Exercise: Copy out exactly the lines from the start of the data to the line containing "### Routes Folder". Include both.

(Material supplied)

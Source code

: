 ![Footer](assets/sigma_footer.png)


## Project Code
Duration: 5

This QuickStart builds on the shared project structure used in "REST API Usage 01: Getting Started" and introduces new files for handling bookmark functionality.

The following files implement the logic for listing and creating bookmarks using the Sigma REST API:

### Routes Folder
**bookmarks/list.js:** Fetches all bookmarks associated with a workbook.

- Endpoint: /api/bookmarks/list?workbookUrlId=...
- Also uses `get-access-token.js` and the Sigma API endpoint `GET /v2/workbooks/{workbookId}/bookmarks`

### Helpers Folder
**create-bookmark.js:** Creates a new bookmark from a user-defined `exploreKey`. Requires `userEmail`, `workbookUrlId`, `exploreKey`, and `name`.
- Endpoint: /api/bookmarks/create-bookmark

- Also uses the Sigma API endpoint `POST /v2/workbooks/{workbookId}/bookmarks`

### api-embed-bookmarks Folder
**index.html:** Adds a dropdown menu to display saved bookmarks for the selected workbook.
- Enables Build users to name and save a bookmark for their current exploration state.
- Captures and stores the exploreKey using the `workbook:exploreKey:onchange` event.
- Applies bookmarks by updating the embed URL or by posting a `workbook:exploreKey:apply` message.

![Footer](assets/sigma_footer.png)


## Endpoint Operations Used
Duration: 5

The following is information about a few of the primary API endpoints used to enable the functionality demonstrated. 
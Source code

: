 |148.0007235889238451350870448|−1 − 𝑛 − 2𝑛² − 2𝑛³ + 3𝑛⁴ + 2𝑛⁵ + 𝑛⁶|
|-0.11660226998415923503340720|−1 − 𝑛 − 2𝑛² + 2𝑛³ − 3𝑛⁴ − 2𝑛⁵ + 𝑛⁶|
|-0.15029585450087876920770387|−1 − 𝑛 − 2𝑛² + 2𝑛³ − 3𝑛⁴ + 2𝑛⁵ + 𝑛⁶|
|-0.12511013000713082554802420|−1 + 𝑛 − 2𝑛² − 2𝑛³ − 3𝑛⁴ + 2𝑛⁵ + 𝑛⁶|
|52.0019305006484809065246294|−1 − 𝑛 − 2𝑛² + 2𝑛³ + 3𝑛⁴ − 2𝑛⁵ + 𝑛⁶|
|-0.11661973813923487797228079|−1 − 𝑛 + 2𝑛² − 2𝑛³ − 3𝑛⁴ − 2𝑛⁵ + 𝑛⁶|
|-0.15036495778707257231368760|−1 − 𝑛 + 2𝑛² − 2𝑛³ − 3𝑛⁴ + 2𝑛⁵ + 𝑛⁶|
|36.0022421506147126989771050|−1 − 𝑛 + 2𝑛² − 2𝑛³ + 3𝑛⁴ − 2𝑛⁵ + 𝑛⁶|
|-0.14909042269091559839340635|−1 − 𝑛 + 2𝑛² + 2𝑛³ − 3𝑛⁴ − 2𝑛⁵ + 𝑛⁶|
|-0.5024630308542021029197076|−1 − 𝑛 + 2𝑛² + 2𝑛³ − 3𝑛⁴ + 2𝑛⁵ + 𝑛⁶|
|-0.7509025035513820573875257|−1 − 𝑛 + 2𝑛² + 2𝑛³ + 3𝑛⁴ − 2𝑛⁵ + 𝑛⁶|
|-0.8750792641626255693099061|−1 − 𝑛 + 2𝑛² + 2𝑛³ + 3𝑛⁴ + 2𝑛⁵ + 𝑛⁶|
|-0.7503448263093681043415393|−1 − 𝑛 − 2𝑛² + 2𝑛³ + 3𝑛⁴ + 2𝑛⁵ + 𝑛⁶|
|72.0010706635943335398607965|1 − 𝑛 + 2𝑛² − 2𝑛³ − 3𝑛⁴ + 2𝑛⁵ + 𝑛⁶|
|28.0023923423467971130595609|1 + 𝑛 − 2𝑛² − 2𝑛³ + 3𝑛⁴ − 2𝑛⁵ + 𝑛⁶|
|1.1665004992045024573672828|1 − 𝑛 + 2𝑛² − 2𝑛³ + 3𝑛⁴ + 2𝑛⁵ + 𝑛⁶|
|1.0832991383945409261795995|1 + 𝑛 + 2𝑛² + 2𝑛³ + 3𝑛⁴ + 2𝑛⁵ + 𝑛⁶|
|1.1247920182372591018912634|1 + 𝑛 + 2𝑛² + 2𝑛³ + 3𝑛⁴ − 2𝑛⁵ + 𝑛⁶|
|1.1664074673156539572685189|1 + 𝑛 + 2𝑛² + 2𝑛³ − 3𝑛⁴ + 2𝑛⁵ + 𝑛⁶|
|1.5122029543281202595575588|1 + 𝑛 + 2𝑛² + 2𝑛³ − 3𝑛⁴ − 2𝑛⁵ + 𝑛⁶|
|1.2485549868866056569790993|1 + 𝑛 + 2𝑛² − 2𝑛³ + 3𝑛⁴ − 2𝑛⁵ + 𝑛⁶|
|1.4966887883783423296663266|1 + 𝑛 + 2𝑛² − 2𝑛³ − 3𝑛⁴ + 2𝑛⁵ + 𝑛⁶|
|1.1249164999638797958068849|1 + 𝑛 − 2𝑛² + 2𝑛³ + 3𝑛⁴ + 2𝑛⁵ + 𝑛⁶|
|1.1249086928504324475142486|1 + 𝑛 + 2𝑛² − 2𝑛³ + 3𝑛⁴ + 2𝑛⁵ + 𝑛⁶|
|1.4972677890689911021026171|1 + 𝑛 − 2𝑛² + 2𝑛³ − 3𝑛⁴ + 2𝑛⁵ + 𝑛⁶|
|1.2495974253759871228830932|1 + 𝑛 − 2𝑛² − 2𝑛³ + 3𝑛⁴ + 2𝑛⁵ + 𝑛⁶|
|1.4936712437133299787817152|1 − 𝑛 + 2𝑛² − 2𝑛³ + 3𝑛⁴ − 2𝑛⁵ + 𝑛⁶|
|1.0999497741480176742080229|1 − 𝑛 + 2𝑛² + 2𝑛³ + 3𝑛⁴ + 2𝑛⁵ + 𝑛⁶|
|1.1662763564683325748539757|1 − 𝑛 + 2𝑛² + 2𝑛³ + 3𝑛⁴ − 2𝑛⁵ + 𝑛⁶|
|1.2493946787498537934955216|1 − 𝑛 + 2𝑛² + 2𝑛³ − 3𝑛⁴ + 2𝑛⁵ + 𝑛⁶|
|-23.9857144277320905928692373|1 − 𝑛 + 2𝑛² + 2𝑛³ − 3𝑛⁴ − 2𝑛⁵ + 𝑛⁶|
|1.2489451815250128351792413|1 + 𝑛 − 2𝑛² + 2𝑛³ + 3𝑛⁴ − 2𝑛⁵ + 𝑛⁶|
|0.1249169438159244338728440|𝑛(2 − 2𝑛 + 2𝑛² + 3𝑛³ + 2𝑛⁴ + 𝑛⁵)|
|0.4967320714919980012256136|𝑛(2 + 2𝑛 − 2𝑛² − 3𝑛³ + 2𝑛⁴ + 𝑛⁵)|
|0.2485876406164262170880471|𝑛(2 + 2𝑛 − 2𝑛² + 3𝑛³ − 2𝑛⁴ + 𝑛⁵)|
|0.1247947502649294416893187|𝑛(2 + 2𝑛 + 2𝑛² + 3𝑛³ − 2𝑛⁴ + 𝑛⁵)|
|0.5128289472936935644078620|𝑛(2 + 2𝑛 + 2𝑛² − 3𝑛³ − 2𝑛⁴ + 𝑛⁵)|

(End Material supplied)

Solution for this exercise:
Source code

: ![Footer](assets/sigma_footer.png)


## Project Code
Duration: 5

This QuickStart builds on the shared project structure used in "REST API Usage 01: Getting Started" and introduces new files for handling bookmark functionality.

The following files implement the logic for listing and creating bookmarks using the Sigma REST API:

### Routes Folder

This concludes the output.